Slater told iTnews at Oracle OpenWorld this week that the bank had attempted to set the technology agenda with its customers in the past, but now faces a world in which the customer is in the driver's seat.
"While we are an information technology driven company, we aren't an IT company," he said.
Banks today "do not have the expertise or R&D budgets" to invest in building its own systems.
NAB instead wants to be an orchestrator of technology services and introduce variability into its cost base by only paying for what it uses.
Infrastructure and networks
NAB has increasingly worked with key partners Digital Realty, IBM, Telstra and Oracle to move to commodity services.
At the infrastructure level, it has contracted Digital Realty to build a second data centre in Melbourne for the bank that will sit on Digital Realty's books. NAB will simply lease the space.
The kit inside both of NAB's data centres are run and owned by IBM under an infrastructure-on-demand deal signed at the end of 2010.
"Effectively its our own private cloud," Slater said.
"IBM own and run the assets, we only pay for our consumption. "
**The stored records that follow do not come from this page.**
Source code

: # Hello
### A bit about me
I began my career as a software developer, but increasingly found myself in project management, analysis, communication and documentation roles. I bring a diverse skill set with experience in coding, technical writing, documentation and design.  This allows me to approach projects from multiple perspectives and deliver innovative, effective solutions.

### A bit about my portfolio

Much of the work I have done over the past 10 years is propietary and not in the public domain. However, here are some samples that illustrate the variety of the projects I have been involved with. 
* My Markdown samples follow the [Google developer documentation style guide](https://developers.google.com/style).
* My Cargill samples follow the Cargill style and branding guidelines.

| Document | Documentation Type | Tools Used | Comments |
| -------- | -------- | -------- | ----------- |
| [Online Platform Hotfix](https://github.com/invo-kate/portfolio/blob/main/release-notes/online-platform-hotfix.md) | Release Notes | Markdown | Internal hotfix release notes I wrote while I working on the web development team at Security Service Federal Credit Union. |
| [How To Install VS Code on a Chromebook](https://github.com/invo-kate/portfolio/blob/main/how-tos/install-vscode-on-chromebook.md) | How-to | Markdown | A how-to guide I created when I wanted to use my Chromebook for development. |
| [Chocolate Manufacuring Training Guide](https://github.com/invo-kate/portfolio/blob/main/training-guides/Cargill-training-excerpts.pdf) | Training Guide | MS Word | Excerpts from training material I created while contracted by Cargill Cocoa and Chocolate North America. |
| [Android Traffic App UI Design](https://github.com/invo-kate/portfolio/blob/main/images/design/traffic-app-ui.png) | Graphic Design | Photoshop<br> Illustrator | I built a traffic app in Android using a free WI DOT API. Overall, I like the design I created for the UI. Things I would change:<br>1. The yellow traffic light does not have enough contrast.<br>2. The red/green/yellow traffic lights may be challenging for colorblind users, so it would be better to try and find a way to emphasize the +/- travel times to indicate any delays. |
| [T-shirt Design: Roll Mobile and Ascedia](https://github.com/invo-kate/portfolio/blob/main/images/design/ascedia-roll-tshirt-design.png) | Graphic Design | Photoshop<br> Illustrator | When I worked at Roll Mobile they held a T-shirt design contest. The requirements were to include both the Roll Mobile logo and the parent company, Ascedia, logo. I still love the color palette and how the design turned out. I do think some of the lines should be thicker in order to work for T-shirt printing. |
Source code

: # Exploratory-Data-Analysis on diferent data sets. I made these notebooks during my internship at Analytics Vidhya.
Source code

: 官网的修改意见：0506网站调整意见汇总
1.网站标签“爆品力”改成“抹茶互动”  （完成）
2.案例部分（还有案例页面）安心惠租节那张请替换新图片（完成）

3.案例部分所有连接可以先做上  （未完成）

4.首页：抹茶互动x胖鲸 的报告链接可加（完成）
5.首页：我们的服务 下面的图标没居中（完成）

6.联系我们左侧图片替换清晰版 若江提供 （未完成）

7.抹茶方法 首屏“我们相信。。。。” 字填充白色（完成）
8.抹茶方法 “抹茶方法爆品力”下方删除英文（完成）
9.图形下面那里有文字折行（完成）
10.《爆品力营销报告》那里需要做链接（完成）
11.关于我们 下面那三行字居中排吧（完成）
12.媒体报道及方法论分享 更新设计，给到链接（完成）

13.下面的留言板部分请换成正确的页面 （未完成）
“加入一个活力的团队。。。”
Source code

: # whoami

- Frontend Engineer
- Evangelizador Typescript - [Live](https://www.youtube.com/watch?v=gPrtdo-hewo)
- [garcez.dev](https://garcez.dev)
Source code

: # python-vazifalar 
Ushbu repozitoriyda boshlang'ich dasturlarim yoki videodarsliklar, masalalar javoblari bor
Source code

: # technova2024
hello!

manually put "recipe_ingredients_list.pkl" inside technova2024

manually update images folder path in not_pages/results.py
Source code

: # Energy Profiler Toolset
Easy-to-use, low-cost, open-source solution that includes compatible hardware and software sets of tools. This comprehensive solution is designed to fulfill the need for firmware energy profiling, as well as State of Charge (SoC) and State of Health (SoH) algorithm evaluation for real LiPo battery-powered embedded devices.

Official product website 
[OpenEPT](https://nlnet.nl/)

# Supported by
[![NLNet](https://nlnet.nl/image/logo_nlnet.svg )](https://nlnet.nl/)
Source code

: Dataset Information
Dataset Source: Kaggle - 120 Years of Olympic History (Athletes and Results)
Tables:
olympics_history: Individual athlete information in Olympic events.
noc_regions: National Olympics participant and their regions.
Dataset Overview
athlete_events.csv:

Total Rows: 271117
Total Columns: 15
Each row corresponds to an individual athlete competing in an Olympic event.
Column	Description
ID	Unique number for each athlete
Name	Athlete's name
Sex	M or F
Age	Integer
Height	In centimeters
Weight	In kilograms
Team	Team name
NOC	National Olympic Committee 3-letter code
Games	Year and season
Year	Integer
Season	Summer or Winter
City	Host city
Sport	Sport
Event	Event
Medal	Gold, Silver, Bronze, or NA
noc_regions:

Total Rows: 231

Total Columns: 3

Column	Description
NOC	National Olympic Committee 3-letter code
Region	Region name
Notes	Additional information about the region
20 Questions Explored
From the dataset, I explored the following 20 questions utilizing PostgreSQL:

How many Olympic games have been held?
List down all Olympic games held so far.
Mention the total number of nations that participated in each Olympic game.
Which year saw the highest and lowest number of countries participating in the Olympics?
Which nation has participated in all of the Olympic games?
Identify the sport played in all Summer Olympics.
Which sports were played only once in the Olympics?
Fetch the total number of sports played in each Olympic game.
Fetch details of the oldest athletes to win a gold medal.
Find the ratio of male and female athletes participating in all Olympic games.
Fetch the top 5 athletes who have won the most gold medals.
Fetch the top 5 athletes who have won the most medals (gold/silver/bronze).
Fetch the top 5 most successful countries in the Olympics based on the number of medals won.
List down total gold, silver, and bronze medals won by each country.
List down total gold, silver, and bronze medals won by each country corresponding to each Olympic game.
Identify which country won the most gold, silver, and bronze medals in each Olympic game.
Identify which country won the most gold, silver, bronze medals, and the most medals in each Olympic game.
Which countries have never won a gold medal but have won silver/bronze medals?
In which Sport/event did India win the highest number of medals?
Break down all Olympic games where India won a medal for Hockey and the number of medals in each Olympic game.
While NAB recognises IBM as experts in the hardware space, the bank retains "decision rights" over which boxes are used. Although its core banking system is currently running on mainframes, Slater has his eye on Oracle's Exadata kit and a range of other options in future.
"Our infrastructure will keep up with where technology takes us," he said. "We don't want to fall back on sweating the assets."
On the networks front, NAB has moved eight bespoke data networks into a multi-protocol layer service provided by Telstra, again with consumption-based pricing.
"I don't want to be owning boxes, I don't want to be owning networks, switches, software," Slater told iTnews.
"More and more we want to move towards PAYG, but with asset refresh built in to the contracts so we maintain our currency. On the hardware side, things will continue to be upgraded. And on the software side we'll get it through licensing deals that give us the latest every year."
NAB retains applications and security in-house, but under the transformation program will no longer play the role of systems integrator.
Video interview part 2: Executive sponsorship and change management
Oracle, for example, has been contracted to replace NAB's 100-core systems with one integrated banking system that bundles together its customer-facing channel, the manufacturing layer (product ledgers with pricing tables etc.) and enterprise applications (such as accounting/general ledger and risk systems).
Slater said Oracle historically had many of the individual components of what could conceivably be 'Frankensteined' into a banking solution (iFlex, CRM-on-demand, database etc.), but "not an integrated banking system".
NAB has provided the US-based vendor with enough incentive to build one.
"We don't want to do the integration, we want Oracle to do that on our behalf," Slater said.
He noted that the transformation will fundamentally change the role of working for IT in a bank.
"I see our role now as a conductor - the orchestra is out there, they are all best at playing their instruments, but as conductor I have to make sure they all deliver us the same tune," he said.